__Problem to work on__
Pictures are to be dropped from the copy. Retype the listing exactly.

__Data for the task__
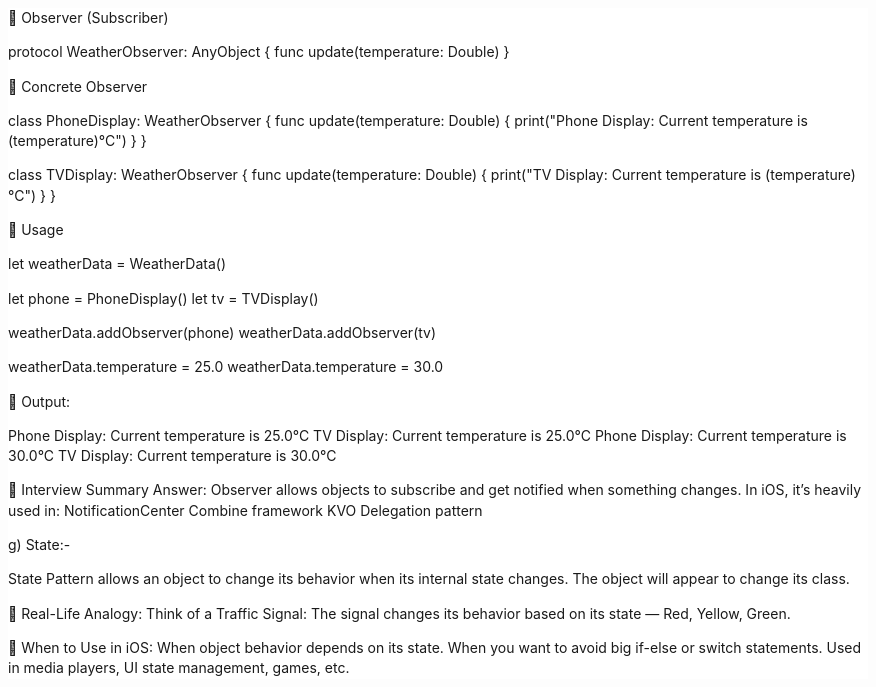 🔹 Observer (Subscriber)

protocol WeatherObserver: AnyObject {
    func update(temperature: Double)
}

🔹 Concrete Observer

class PhoneDisplay: WeatherObserver {
    func update(temperature: Double) {
        print("Phone Display: Current temperature is \(temperature)°C")
    }
}

class TVDisplay: WeatherObserver {
    func update(temperature: Double) {
        print("TV Display: Current temperature is \(temperature)°C")
    }
}

🔹 Usage

let weatherData = WeatherData()

let phone = PhoneDisplay()
let tv = TVDisplay()

weatherData.addObserver(phone)
weatherData.addObserver(tv)

weatherData.temperature = 25.0
weatherData.temperature = 30.0

🔎 Output:

Phone Display: Current temperature is 25.0°C
TV Display: Current temperature is 25.0°C
Phone Display: Current temperature is 30.0°C
TV Display: Current temperature is 30.0°C


📝 Interview Summary Answer:
Observer allows objects to subscribe and get notified when something changes. In iOS, it’s heavily used in:
NotificationCenter
Combine framework
KVO
Delegation pattern

g) State:-

State Pattern allows an object to change its behavior when its internal state changes. The object will appear to change its class.

🎯 Real-Life Analogy:
Think of a Traffic Signal:
The signal changes its behavior based on its state — Red, Yellow, Green.

🧠 When to Use in iOS:
When object behavior depends on its state.
When you want to avoid big if-else or switch statements.
Used in media players, UI state management, games, etc.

__Solution to the exercise__
 🔹 Observer (Subscriber)

protocol WeatherObserver: AnyObject {
    func update(temperature: Double)
}

🔹 Concrete Observer

class PhoneDisplay: WeatherObserver {
    func update(temperature: Double) {
        print("Phone Display: Current temperature is \(temperature)°C")
    }
}

class TVDisplay: WeatherObserver {
    func update(temperature: Double) {
        print("TV Display: Current temperature is \(temperature)°C")
    }
}

🔹 Usage

let weatherData = WeatherData()

let phone = PhoneDisplay()
let tv = TVDisplay()

weatherData.addObserver(phone)
weatherData.addObserver(tv)

weatherData.temperature = 25.0
weatherData.temperature = 30.0

🔎 Output:

Phone Display: Current temperature is 25.0°C
TV Display: Current temperature is 25.0°C
Phone Display: Current temperature is 30.0°C
TV Display: Current temperature is 30.0°C


📝 Interview Summary Answer:
Observer allows objects to subscribe and get notified when something changes. In iOS, it’s heavily used in:
NotificationCenter
Combine framework
KVO
Delegation pattern

g) State:-

State Pattern allows an object to change its behavior when its internal state changes. The object will appear to change its class.

🎯 Real-Life Analogy:
Think of a Traffic Signal:
The signal changes its behavior based on its state — Red, Yellow, Green.

🧠 When to Use in iOS:
When object behavior depends on its state.
When you want to avoid big if-else or switch statements.
Used in media players, UI state management, games, etc.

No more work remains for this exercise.